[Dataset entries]
· · ·

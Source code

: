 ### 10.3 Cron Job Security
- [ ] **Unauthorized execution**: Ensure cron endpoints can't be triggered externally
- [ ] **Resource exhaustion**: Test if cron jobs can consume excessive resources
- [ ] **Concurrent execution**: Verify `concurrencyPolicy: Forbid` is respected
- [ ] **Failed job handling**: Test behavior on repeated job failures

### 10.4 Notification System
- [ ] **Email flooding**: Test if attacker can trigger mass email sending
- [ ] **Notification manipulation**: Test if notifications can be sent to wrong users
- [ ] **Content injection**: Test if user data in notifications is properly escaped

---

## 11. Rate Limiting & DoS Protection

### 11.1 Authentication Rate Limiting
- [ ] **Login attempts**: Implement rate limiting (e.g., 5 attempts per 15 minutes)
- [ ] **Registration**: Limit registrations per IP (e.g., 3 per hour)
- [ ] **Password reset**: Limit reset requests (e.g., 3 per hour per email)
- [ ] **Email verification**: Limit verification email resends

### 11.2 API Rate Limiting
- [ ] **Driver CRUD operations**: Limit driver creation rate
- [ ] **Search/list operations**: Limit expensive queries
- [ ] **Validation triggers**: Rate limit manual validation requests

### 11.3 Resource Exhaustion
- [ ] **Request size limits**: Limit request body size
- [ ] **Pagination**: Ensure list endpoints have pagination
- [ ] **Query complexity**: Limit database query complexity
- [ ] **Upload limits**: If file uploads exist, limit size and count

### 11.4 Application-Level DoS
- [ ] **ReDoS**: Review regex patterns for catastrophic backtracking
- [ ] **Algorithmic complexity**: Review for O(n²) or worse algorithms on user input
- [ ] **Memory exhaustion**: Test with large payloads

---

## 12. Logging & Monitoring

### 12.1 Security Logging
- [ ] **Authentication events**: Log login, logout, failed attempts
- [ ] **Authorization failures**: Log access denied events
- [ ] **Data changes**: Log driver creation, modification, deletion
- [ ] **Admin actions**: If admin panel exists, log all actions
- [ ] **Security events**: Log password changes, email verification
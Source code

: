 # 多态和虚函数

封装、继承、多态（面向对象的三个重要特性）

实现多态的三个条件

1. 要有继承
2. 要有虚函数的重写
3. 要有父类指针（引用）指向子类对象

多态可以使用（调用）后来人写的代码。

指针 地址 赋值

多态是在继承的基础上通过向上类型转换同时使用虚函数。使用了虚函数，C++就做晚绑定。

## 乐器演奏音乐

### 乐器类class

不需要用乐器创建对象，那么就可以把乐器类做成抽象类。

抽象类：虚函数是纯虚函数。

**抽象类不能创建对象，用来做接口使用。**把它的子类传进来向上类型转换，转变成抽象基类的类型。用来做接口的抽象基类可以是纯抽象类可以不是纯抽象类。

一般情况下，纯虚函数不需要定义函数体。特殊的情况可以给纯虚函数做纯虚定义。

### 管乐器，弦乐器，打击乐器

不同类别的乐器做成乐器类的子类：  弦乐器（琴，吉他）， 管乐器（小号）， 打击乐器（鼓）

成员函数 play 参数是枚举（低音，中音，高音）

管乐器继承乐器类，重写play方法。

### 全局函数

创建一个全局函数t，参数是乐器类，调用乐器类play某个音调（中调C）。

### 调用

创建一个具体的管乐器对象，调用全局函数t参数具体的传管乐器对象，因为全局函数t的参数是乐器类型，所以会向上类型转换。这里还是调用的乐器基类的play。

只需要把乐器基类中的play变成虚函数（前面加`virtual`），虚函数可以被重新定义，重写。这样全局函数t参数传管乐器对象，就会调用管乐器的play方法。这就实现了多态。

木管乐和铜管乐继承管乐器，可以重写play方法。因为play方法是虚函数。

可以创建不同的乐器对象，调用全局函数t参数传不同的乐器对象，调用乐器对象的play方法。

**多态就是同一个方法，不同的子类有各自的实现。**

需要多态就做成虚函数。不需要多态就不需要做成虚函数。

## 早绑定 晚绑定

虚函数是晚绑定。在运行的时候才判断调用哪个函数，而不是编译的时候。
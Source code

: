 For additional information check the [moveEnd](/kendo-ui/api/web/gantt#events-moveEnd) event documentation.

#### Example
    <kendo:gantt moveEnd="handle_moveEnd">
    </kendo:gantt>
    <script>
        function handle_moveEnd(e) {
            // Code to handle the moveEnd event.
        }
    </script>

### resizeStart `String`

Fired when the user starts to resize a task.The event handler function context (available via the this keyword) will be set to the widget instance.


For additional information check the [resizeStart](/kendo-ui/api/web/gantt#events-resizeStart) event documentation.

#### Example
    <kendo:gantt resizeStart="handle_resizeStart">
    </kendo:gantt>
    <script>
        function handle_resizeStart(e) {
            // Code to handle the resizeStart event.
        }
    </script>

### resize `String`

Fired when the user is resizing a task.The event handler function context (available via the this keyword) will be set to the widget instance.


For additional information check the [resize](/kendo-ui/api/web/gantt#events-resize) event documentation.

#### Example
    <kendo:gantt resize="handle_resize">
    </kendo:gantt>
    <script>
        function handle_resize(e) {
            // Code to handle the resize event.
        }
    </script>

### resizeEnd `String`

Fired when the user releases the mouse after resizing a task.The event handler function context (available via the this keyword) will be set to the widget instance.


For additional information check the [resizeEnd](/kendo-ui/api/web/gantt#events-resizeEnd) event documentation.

· · ·

### PROBLEM TO SOLVE:
When a line in the data above contains the string "operations", copy that line.

### SOLUTION TO THE EXERCISE:
- [ ] **Driver CRUD operations**: Limit driver creation rate
- [ ] **Search/list operations**: Limit expensive queries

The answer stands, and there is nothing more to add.